### PROBLEM TO SOLVE
What is needed is a word-for-word copy of all the entries, minus the pictures.

### Plain-text document sources
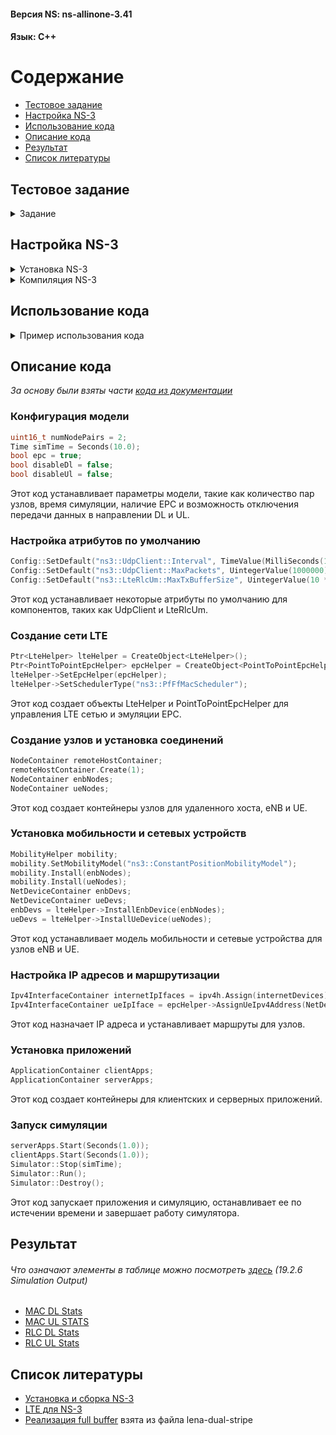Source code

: #### Версия NS: ns-allinone-3.41
#### Язык: C++

# Содержание
* [Тестовое задание](#task)
* [Настройка NS-3](#settings)
* [Использование кода](#usage)
* [Описание кода](#description)
* [Результат](#result)
* [Список литературы](#resource)

<a name=“task”><h2>Тестовое задание</h2></a>
<details><summary>Задание</summary>

* Установить NS-3 и скомпилировать.
* С помощью документации NS-3 сделать минимальный LTE сценарий:

    * Есть eNB и два абонента.
    * Траффик Full Buffer (пакеты идут в обе стороны бесконечно).
    * В LTE модуле сконфигурирован планировщик пакетов pf-ff-mac-scheduler.
    * В LTE модуле сконфигурирован вывод ключевых характеристик с Rlc и MAC уровня.
  
* Запустить сценарий и получить вывод ключевых характеристик.

**Основное задание**
Написать скрипт, который по полученному выводу ключевых характеристик с Rlc уровня 
посчитает Throughput в DL и в UL для каждого пользователя отдельно и выведет его на экран.

</details>

<a name=“settings”><h2>Настройка NS-3</h2></a>
<details><summary> Установка NS-3</summary>
  
* Скачать архив: https://www.nsnam.org/releases/latest
* Распаковать архив в удобную вам папку.
```Shell
tar xjf ns-allinone-3.44.tar.bz2
```
* Перейти в место распаковки
```Shell
cd ns-allinone-3.44/ns-3.44
```

</details>

<details><summary>Компиляция NS-3</summary>
  
* Чтобы настроить ns-3 с включенными примерами и тестами,
запустите следующую команду в главном каталоге ns-3
```Shell
./ns3 configure --enable-examples --enable-tests
```
* Затем создайте ns-3, выполнив следующую команду:
```Shell
./ns3 build
```
</details>

<a name="usage"><h2>Использование кода</h2></a>
<details><summary>Пример использования кода</summary>

* Файл Scenario.cc вставить в ns-3.44/scratch
* В папке ns-3.41 в терминале ввести:

```Shell
./ns3 run Scenario.cc
```

* После этого в папке ns-3.41 появятся следующие файлы:
    * DlMacStats.txt
    * DlRlcStats.txt
    * UlMacStats.txt
    * UlRlcStats.txt

* Для вывода Throughput из RLC уровня используем файл script.cpp
    * В коде меняем значение переменных DL_RLC и UL_RLC на путь до соответствующих текстовых файлов(DlRlcStats.txt и UlRlcStats.txt)
    * Компилируем и запускаем файл:
    ```Shell
    g++ script.cpp -o run
    ./run
    ```


</details>

<a name="description"><h2>Описание кода</h2></a>

*За основу были взяты части [кода из документации](https://www.nsnam.org/docs/models/html/lte-user.html#basic-simulation-program)*

### Конфигурация модели
```cpp
uint16_t numNodePairs = 2;
Time simTime = Seconds(10.0);
bool epc = true;
bool disableDl = false;
bool disableUl = false;
```
Этот код устанавливает параметры модели, такие как количество пар узлов, время симуляции, наличие EPC и возможность отключения передачи данных в направлении DL и UL.

### Настройка атрибутов по умолчанию
```cpp
Config::SetDefault("ns3::UdpClient::Interval", TimeValue(MilliSeconds(1)));
Config::SetDefault("ns3::UdpClient::MaxPackets", UintegerValue(1000000));
Config::SetDefault("ns3::LteRlcUm::MaxTxBufferSize", UintegerValue(10 * 1024));
```
Этот код устанавливает некоторые атрибуты по умолчанию для компонентов, таких как UdpClient и LteRlcUm.

### Создание сети LTE
```cpp
Ptr<LteHelper> lteHelper = CreateObject<LteHelper>();
Ptr<PointToPointEpcHelper> epcHelper = CreateObject<PointToPointEpcHelper>();
lteHelper->SetEpcHelper(epcHelper);
lteHelper->SetSchedulerType("ns3::PfFfMacScheduler");
```
Этот код создает объекты LteHelper и PointToPointEpcHelper для управления LTE сетью и эмуляции EPC.

### Создание узлов и установка соединений
```cpp
NodeContainer remoteHostContainer;
remoteHostContainer.Create(1);
NodeContainer enbNodes;
NodeContainer ueNodes;
```
Этот код создает контейнеры узлов для удаленного хоста, eNB и UE.

### Установка мобильности и сетевых устройств
```cpp
MobilityHelper mobility;
mobility.SetMobilityModel("ns3::ConstantPositionMobilityModel");
mobility.Install(enbNodes);
mobility.Install(ueNodes);
NetDeviceContainer enbDevs;
NetDeviceContainer ueDevs;
enbDevs = lteHelper->InstallEnbDevice(enbNodes);
ueDevs = lteHelper->InstallUeDevice(ueNodes);
```
Этот код устанавливает модель мобильности и сетевые устройства для узлов eNB и UE.

### Настройка IP адресов и маршрутизации
```cpp
Ipv4InterfaceContainer internetIpIfaces = ipv4h.Assign(internetDevices);
Ipv4InterfaceContainer ueIpIface = epcHelper->AssignUeIpv4Address(NetDeviceContainer(ueDevs));
```
Этот код назначает IP адреса и устанавливает маршруты для узлов.

### Установка приложений
```cpp
ApplicationContainer clientApps;
ApplicationContainer serverApps;
```
Этот код создает контейнеры для клиентских и серверных приложений.

### Запуск симуляции
```cpp
serverApps.Start(Seconds(1.0));
clientApps.Start(Seconds(1.0));
Simulator::Stop(simTime);
Simulator::Run();
Simulator::Destroy();
```
Этот код запускает приложения и симуляцию, останавливает ее по истечении времени и завершает работу симулятора.

<a name="result"><h2>Результат</h2></a>
###### Что означают элементы в таблице можно посмотреть [здесь](https://www.nsnam.org/docs/models/html/lte-user.html#simulation-output) (19.2.6 Simulation Output)
* [MAC DL Stats](source/DlMacStats.txt)
* [MAC UL STATS](source/UlMacStats.txt)
* [RLC DL Stats](source/DlRlcStats.txt)
* [RLC UL Stats](source/UlRlcStats.txt)

<a name="resource"><h2>Список литературы</h2></a>

* [Установка и сборка NS-3](https://www.nsnam.org/docs/release/3.41/tutorial/ns-3-tutorial.pdf)
* [LTE для NS-3](https://www.nsnam.org/docs/models/html/lte.html)
* [Реализация full buffer](https://www.nsnam.org/docs/release/3.17/doxygen/lena-dual-stripe_8cc.html) взята из файла lena-dual-stripe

### RESULT OF THE TASK
Source code

: #### Версия NS: ns-allinone-3.41
#### Язык: C++

# Содержание
* [Тестовое задание](#task)
* [Настройка NS-3](#settings)
* [Использование кода](#usage)
* [Описание кода](#description)
* [Результат](#result)
* [Список литературы](#resource)

<a name=“task”><h2>Тестовое задание</h2></a>
<details><summary>Задание</summary>

* Установить NS-3 и скомпилировать.
* С помощью документации NS-3 сделать минимальный LTE сценарий:

    * Есть eNB и два абонента.
    * Траффик Full Buffer (пакеты идут в обе стороны бесконечно).
    * В LTE модуле сконфигурирован планировщик пакетов pf-ff-mac-scheduler.
    * В LTE модуле сконфигурирован вывод ключевых характеристик с Rlc и MAC уровня.
  
* Запустить сценарий и получить вывод ключевых характеристик.

**Основное задание**
Написать скрипт, который по полученному выводу ключевых характеристик с Rlc уровня 
посчитает Throughput в DL и в UL для каждого пользователя отдельно и выведет его на экран.

</details>

<a name=“settings”><h2>Настройка NS-3</h2></a>
<details><summary> Установка NS-3</summary>
  
* Скачать архив: https://www.nsnam.org/releases/latest
* Распаковать архив в удобную вам папку.
```Shell
tar xjf ns-allinone-3.44.tar.bz2
```
* Перейти в место распаковки
```Shell
cd ns-allinone-3.44/ns-3.44
```

</details>

<details><summary>Компиляция NS-3</summary>
  
* Чтобы настроить ns-3 с включенными примерами и тестами,
запустите следующую команду в главном каталоге ns-3
```Shell
./ns3 configure --enable-examples --enable-tests
```
* Затем создайте ns-3, выполнив следующую команду:
```Shell
./ns3 build
```
</details>

<a name="usage"><h2>Использование кода</h2></a>
<details><summary>Пример использования кода</summary>

* Файл Scenario.cc вставить в ns-3.44/scratch
* В папке ns-3.41 в терминале ввести:

```Shell
./ns3 run Scenario.cc
```

* После этого в папке ns-3.41 появятся следующие файлы:
    * DlMacStats.txt
    * DlRlcStats.txt
    * UlMacStats.txt
    * UlRlcStats.txt

* Для вывода Throughput из RLC уровня используем файл script.cpp
    * В коде меняем значение переменных DL_RLC и UL_RLC на путь до соответствующих текстовых файлов(DlRlcStats.txt и UlRlcStats.txt)
    * Компилируем и запускаем файл:
    ```Shell
    g++ script.cpp -o run
    ./run
    ```


</details>

<a name="description"><h2>Описание кода</h2></a>

*За основу были взяты части [кода из документации](https://www.nsnam.org/docs/models/html/lte-user.html#basic-simulation-program)*

### Конфигурация модели
```cpp
uint16_t numNodePairs = 2;
Time simTime = Seconds(10.0);
bool epc = true;
bool disableDl = false;
bool disableUl = false;
```
Этот код устанавливает параметры модели, такие как количество пар узлов, время симуляции, наличие EPC и возможность отключения передачи данных в направлении DL и UL.

### Настройка атрибутов по умолчанию
```cpp
Config::SetDefault("ns3::UdpClient::Interval", TimeValue(MilliSeconds(1)));
Config::SetDefault("ns3::UdpClient::MaxPackets", UintegerValue(1000000));
Config::SetDefault("ns3::LteRlcUm::MaxTxBufferSize", UintegerValue(10 * 1024));
```
Этот код устанавливает некоторые атрибуты по умолчанию для компонентов, таких как UdpClient и LteRlcUm.

### Создание сети LTE
```cpp
Ptr<LteHelper> lteHelper = CreateObject<LteHelper>();
Ptr<PointToPointEpcHelper> epcHelper = CreateObject<PointToPointEpcHelper>();
lteHelper->SetEpcHelper(epcHelper);
lteHelper->SetSchedulerType("ns3::PfFfMacScheduler");
```
Этот код создает объекты LteHelper и PointToPointEpcHelper для управления LTE сетью и эмуляции EPC.

### Создание узлов и установка соединений
```cpp
NodeContainer remoteHostContainer;
remoteHostContainer.Create(1);
NodeContainer enbNodes;
NodeContainer ueNodes;
```
Этот код создает контейнеры узлов для удаленного хоста, eNB и UE.

### Установка мобильности и сетевых устройств
```cpp
MobilityHelper mobility;
mobility.SetMobilityModel("ns3::ConstantPositionMobilityModel");
mobility.Install(enbNodes);
mobility.Install(ueNodes);
NetDeviceContainer enbDevs;
NetDeviceContainer ueDevs;
enbDevs = lteHelper->InstallEnbDevice(enbNodes);
ueDevs = lteHelper->InstallUeDevice(ueNodes);
```
Этот код устанавливает модель мобильности и сетевые устройства для узлов eNB и UE.

### Настройка IP адресов и маршрутизации
```cpp
Ipv4InterfaceContainer internetIpIfaces = ipv4h.Assign(internetDevices);
Ipv4InterfaceContainer ueIpIface = epcHelper->AssignUeIpv4Address(NetDeviceContainer(ueDevs));
```
Этот код назначает IP адреса и устанавливает маршруты для узлов.

### Установка приложений
```cpp
ApplicationContainer clientApps;
ApplicationContainer serverApps;
```
Этот код создает контейнеры для клиентских и серверных приложений.

### Запуск симуляции
```cpp
serverApps.Start(Seconds(1.0));
clientApps.Start(Seconds(1.0));
Simulator::Stop(simTime);
Simulator::Run();
Simulator::Destroy();
```
Этот код запускает приложения и симуляцию, останавливает ее по истечении времени и завершает работу симулятора.

<a name="result"><h2>Результат</h2></a>
###### Что означают элементы в таблице можно посмотреть [здесь](https://www.nsnam.org/docs/models/html/lte-user.html#simulation-output) (19.2.6 Simulation Output)
* [MAC DL Stats](source/DlMacStats.txt)
* [MAC UL STATS](source/UlMacStats.txt)
* [RLC DL Stats](source/DlRlcStats.txt)
* [RLC UL Stats](source/UlRlcStats.txt)

<a name="resource"><h2>Список литературы</h2></a>

* [Установка и сборка NS-3](https://www.nsnam.org/docs/release/3.41/tutorial/ns-3-tutorial.pdf)
* [LTE для NS-3](https://www.nsnam.org/docs/models/html/lte.html)
* [Реализация full buffer](https://www.nsnam.org/docs/release/3.17/doxygen/lena-dual-stripe_8cc.html) взята из файла lena-dual-stripe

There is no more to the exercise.